The Australian Government, through the National Water Infrastructure Development Fund, commissioned Geoscience Australia to undertake a 3-year project ‘Assessing the Status of Groundwater in the Great Artesian Basin’. The overall aim of the project was to analyse existing and new geoscientific data acquired by the project to improve understanding of the hydrogeological system and water balance in the GAB. In conjunction, the project assessed satellite based technologies for monitoring groundwater storage and level change. This talk will discuss some of the key results of the project. These include: an updated hydrogeological framework for the GAB, mapping aquifer and aquitard properties, geometry and extent; revised groundwater recharge rate estimates in the eastern GAB groundwater intake beds; new groundwater system conceptual models of groundwater recharge processes and groundwater flow; an assessment of the Gravity Recovery and Climate Experiment (GRACE) satellite derived groundwater storage change estimates for the GAB; and Interferometric Synthetic Aperture Radar (InSAR) satellite data, for detecting changes in groundwater levels.

Salinity of groundwater directly affects its suitability for different uses, from human consumption, agricultural use, to mineral and energy extraction. Traditionally, direct measurements of groundwater salinity at monitoring bores have been used to create salinity maps. However, drilling is expensive and logistically challenging, while leaving us with a small set of salinity measurements over large areas. Airborne electromagnetic (AEM) surveying provides a cost effective solution to this problem. We have developed a scripted geostatistical methodology, which can be repeated on a computer cluster as new AEM data are acquired or boreholes are drilled. We also provide uncertainties on the knowledge gained, allowing remote communities to manage their land and water resources effectively.

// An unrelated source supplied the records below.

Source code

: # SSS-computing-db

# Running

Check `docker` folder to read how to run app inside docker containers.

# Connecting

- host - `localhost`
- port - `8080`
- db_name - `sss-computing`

Rapid population growth and an increasing demand for water has been depleting groundwater resources in the Central Valley of California for decades. The lack of sufficient ground monitoring networks poses serious challenges to water management efforts and puts the sustainability of groundwater resources at risk. This seminar will demonstrate how the satellite remote sensing techniques of Interferometric Synthetic Aperture Radar (InSAR) and the Gravity Recovery and Climate Experiment (GRACE) can be applied to monitor groundwater resources and aquifer response to drought. The final part of this seminar will describe how GA is currently trialling the demonstrated methods as remote groundwater monitoring tools in the Great Artesian Basin of Australia.